Weddings in Jesus’ time were elaborate events that put our celebrations to shame. While not much is known about many details, we do know that marriage was usually an agreed-upon union between two families and their children. Girls were considered eligible for marriage at about 13 or 14 years old. The marriage starts with the betrothal – similar to our engagement period, however, the couple was considered legally married at betrothal. The woman would usually stay with her family until the actual wedding.
At the end of the betrothal period, which could last a year, the groom would initiate the marriage celebration by coming to the bride’s home after sunset. He would then take her to their new home, with an elaborate procession led by maidens (like the virgins in Jesus’ parable today), and at their home he would host a feast that could last a week. It was a great honor to go to that feast, and it was a matter of honor for the groom and his bride (remember how Mary was worried about the embarrassment of running out of wine at the wedding at Cana).
This is the context of Jesus’ story today. The ten virgins are members of the community who were expected to be the “headlights” of their procession in the evening. They were invited to the feast and had a definite role to play. Their “lamps” were most likely torches, with cloth tied onto a good stick. The oil was to dip the cloth in so that it would burn brightly.
As they wait for the groom, Jesus tells us that he was long delayed, and they fell asleep. I can’t blame them – it was getting late. However, when he finally did come, their lamps would have dwindled down and would have needed to be trimmed and relit. Those with oil had no problem because they were prepared; the others, however, scrambled to get help. The response of the wise virgins might seem selfish and unfair; however, that is not the point of the story.
The foolish ones did nothing to prepare for the possibility of waiting and losing some of the light. That is why Jesus labels them as “foolish” (the Greek word is moraì, whence we get “moron”). They cannot rely on the preparedness of others – the work of others – to bring them any help. Therefore, the wise ones go ahead and lead the procession. They enter the feast and enjoy the honor of sharing fellowship with the bride and groom.

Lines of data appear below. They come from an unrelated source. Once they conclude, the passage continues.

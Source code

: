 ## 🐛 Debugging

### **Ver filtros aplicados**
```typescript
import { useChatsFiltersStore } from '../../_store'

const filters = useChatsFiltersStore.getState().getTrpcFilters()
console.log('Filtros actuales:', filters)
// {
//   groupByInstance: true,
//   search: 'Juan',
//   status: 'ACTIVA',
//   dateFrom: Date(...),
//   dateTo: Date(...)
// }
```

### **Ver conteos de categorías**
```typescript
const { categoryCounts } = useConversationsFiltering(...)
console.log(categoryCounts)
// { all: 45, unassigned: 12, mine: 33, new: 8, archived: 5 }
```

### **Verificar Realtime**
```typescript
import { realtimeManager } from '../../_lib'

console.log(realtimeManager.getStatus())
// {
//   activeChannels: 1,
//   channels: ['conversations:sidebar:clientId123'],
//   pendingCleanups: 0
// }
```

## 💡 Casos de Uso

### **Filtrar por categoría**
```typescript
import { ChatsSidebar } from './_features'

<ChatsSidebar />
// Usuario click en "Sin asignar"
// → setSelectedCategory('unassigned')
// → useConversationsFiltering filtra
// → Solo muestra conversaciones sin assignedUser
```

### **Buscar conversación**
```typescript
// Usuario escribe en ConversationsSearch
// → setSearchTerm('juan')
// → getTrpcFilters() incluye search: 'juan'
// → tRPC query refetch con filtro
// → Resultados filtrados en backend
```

This parable comes to us toward the end of our liturgical year (believe it or not!). It is what we call an “eschatological parable” – meaning that is meant to convey an understanding of our full destiny for the end of time. We will hear more next week and the week after. What Jesus is saying here is that, while we are all invited to the full feast of the kingdom of heaven, our actions here in life have consequences for that eternal destiny. And, our actions are our own – they are “non-transferable.” We cannot simply rely on being related to or associated with other people who have their act together.
Whether we like it or not, we all have an expiration date. The Bridegroom comes for each of us, and we are invited to be prepared for that encounter. Yes, we all want to enter the eternal feast; I don’t think anyone would argue with that. But if that is the case, then we have to be vigilant in our readiness to receive the Groom when He comes. Of course, we all get tired, and we will nod off from time to time. However, if we do not care enough to be prepared when we are awakened, that says something to Jesus that I don’t think any of us would want to say. It says that we don’t care enough about the feast – that it is not as important as what I am doing here and now.

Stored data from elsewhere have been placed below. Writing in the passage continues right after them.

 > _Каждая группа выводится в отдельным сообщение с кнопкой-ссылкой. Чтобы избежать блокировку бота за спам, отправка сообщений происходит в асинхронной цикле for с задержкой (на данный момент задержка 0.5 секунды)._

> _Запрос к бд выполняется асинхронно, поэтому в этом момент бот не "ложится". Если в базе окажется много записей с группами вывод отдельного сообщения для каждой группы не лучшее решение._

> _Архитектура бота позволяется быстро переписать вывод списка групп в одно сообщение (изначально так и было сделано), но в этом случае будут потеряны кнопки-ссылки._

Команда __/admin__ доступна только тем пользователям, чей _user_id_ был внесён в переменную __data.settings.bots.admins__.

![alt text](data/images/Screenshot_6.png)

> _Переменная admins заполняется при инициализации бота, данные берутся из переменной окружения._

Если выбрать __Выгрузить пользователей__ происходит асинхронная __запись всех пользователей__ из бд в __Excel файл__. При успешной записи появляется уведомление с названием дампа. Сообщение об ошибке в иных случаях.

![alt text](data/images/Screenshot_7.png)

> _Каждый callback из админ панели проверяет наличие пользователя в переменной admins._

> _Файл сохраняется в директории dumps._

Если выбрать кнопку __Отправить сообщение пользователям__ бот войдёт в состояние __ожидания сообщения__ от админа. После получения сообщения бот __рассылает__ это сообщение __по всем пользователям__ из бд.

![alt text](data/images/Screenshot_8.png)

Think about getting to church on a Sunday. How many believe that “if I get there by the Gospel, then the Mass ‘counts’?” How about by the collection?! Wrong! We should be here from the very start! That way we get to ask forgiveness for our faults as a community; we get to praise God in the Gloria; we hear the promises contained in the Word of God. If we stroll in casually late, it says that we don’t consider it a priority. And yes, I know it’s hard to rally kids in the morning; yes, they will make you late from time to time; but that is part of parenting. Over time, you teach them that this is an important part of your family’s life, and they remember that lesson.
We don’t want to be the foolish ones – the “morons.” We want to reach the point of welcoming the Bridegroom and being about to share the joy of the procession, with our lights burning brightly. It is, in fact, what we are advised at our Baptisms. When we receive the candle lit from the Paschal flame, we are told, “Keep the flame of faith alive in your hearts. When the Lord comes, may you go out to meet him with all the saints in the heavenly kingdom.”
Our life of faith is the oil that we keep for our lamps – the deeds of holiness that we are inspired to do by faith are signs that we take the Groom’s arrival very seriously. When Jesus comes, may we be ready to meet Him with joy, and enter the eternal wedding feast of heaven.